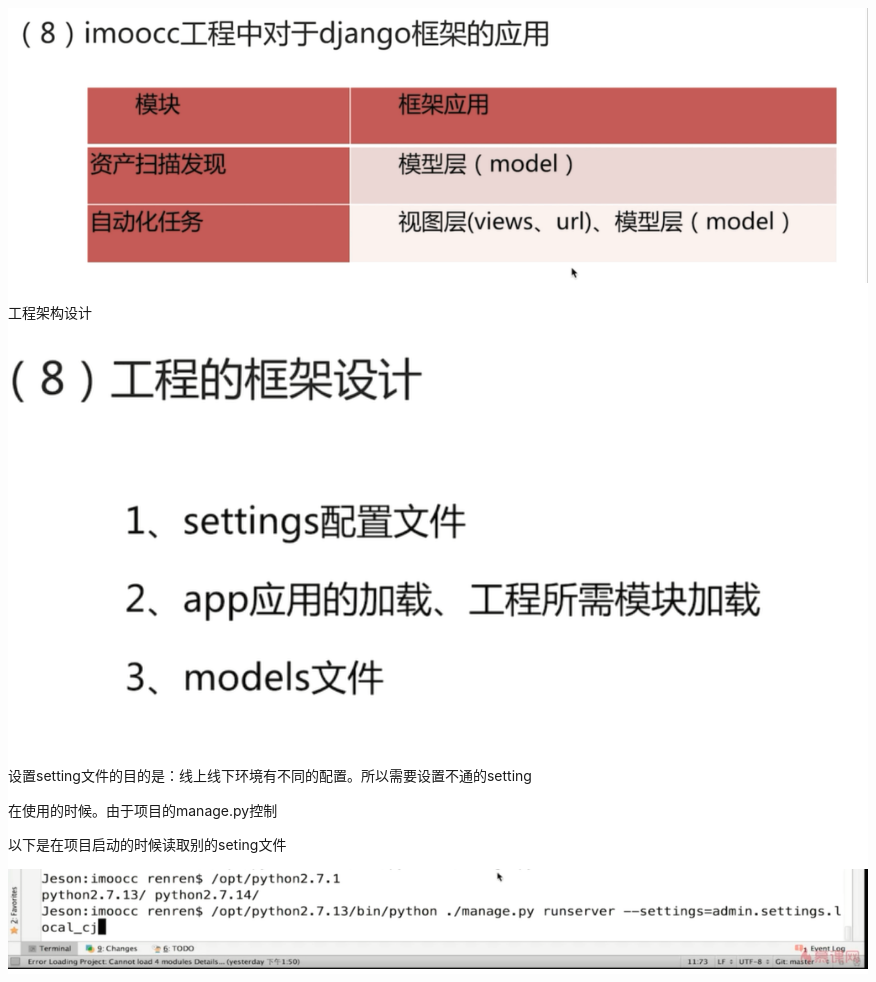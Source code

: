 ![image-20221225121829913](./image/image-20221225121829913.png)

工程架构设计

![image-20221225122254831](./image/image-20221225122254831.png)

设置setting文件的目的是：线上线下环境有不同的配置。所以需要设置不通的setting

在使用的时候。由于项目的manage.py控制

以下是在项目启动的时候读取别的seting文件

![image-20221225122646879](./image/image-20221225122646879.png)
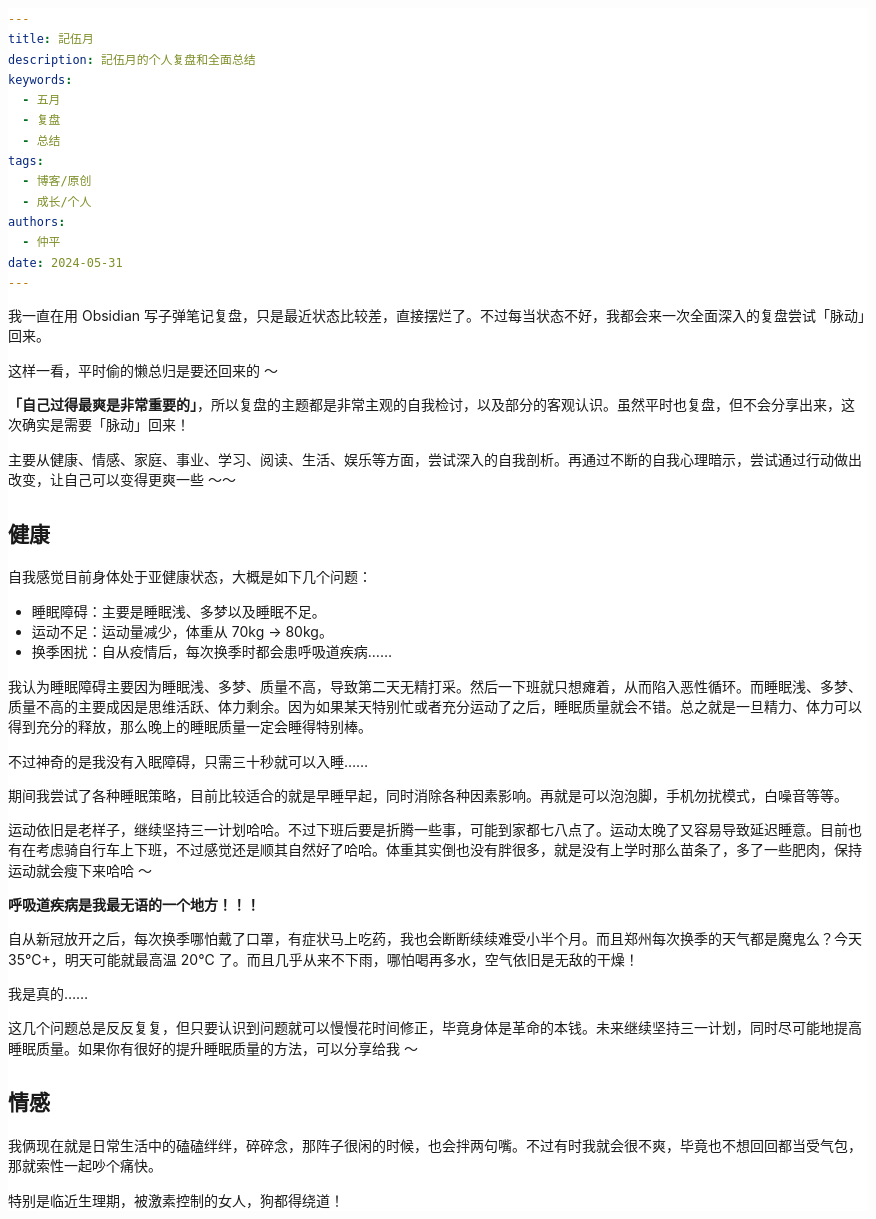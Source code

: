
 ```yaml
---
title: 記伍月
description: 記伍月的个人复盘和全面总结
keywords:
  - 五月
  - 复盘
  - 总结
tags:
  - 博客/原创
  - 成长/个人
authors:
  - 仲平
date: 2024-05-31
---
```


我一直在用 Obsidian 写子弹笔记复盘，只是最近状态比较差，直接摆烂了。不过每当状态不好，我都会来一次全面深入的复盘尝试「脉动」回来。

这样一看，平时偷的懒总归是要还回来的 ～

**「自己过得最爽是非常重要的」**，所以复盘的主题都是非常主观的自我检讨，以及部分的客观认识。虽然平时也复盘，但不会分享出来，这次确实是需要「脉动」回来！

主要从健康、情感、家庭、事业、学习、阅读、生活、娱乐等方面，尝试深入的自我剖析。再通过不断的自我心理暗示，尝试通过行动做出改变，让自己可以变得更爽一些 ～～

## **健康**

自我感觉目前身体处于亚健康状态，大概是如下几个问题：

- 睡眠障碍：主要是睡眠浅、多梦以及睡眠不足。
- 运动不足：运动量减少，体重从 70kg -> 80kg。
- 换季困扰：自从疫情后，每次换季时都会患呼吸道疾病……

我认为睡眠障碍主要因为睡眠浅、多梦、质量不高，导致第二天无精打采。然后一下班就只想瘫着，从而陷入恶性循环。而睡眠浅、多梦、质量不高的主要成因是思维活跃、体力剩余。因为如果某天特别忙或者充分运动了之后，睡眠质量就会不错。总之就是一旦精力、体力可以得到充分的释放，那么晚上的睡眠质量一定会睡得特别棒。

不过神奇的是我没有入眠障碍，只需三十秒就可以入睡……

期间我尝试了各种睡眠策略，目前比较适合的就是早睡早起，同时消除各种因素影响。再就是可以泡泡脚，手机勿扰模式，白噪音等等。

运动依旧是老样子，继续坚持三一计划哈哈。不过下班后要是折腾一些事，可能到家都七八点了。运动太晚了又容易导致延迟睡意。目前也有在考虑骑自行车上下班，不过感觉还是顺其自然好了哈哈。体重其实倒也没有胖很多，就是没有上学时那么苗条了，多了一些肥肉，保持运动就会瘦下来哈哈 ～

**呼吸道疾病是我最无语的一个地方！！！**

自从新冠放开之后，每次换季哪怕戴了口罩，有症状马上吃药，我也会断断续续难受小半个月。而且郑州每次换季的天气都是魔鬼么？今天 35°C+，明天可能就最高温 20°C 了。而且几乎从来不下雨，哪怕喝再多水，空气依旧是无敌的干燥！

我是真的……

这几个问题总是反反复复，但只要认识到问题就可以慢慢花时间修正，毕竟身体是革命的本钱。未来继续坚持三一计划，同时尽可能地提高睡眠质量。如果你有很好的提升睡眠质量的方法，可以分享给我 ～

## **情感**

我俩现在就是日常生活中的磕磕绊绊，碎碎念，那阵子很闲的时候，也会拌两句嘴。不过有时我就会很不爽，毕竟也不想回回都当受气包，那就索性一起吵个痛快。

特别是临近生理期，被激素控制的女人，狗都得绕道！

- - - - - - -

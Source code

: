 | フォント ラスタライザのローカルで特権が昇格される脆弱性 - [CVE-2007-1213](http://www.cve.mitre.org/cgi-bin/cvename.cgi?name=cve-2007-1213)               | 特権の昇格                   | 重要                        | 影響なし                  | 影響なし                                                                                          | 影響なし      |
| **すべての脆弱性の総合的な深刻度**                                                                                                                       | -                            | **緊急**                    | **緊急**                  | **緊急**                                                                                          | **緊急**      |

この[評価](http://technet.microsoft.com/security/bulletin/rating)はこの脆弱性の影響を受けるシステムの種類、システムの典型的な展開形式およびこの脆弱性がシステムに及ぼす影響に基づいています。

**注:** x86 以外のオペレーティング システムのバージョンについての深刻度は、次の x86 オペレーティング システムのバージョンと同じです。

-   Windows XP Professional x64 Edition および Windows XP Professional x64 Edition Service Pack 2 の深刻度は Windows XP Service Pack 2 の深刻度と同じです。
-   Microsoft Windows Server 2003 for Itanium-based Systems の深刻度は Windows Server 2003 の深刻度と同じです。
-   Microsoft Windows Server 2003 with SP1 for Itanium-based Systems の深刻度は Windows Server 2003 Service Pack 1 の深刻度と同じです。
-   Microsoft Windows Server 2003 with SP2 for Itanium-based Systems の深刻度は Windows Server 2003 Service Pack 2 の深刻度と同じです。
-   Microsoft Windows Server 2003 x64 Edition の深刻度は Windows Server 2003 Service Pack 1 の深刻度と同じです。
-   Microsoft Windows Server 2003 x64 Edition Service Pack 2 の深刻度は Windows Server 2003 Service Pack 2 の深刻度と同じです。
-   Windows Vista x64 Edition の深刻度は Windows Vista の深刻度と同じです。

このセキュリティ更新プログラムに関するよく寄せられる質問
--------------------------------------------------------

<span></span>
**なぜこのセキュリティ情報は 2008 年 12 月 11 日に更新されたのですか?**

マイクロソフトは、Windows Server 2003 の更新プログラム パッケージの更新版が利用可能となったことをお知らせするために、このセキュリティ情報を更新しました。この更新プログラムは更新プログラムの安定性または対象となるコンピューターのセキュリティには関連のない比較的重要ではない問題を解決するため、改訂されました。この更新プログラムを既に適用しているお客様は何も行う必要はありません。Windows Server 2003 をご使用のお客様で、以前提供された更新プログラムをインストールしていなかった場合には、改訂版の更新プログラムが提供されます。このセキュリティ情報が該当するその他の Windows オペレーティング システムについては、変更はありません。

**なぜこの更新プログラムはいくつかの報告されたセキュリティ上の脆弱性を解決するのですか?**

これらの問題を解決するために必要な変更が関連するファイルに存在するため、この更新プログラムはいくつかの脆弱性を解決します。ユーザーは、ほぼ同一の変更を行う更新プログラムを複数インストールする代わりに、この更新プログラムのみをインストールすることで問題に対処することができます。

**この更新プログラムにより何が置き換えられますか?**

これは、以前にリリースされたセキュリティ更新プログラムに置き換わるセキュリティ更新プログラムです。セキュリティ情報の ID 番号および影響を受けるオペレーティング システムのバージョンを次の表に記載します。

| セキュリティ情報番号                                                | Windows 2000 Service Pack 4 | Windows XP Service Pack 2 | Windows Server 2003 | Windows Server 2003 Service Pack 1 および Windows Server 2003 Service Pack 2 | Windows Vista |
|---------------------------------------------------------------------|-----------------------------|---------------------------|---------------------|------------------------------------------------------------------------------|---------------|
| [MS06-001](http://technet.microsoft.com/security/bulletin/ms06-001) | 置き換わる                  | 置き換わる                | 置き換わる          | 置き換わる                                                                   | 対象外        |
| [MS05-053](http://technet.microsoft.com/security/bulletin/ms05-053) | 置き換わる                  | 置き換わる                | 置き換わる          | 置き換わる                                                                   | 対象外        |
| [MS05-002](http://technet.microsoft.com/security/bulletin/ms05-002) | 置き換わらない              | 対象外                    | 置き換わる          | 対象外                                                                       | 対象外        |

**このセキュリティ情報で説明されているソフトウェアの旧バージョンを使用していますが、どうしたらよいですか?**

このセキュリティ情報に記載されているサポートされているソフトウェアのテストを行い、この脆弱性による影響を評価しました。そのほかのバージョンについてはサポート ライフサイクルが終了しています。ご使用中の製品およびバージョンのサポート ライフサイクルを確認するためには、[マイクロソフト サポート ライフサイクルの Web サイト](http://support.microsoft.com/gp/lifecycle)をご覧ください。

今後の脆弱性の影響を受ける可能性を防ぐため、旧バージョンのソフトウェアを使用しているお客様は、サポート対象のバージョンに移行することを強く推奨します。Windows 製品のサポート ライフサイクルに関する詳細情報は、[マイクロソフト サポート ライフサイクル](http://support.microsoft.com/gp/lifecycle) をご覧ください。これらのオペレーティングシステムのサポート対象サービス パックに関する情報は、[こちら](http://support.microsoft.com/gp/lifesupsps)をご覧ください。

- - - - - - -

**EXERCISE DIRECTIONS:** In the listing above, locate the line containing "この[評価](http://" and the line containing "XP Service Pack 2 の深刻度と同じです。". Transcribe those two lines and everything between them, exactly as written.

**RESPONSE BOX:**
この[評価](http://technet.microsoft.com/security/bulletin/rating)はこの脆弱性の影響を受けるシステムの種類、システムの典型的な展開形式およびこの脆弱性がシステムに及ぼす影響に基づいています。

**注:** x86 以外のオペレーティング システムのバージョンについての深刻度は、次の x86 オペレーティング システムのバージョンと同じです。

-   Windows XP Professional x64 Edition および Windows XP Professional x64 Edition Service Pack 2 の深刻度は Windows XP Service Pack 2 の深刻度と同じです。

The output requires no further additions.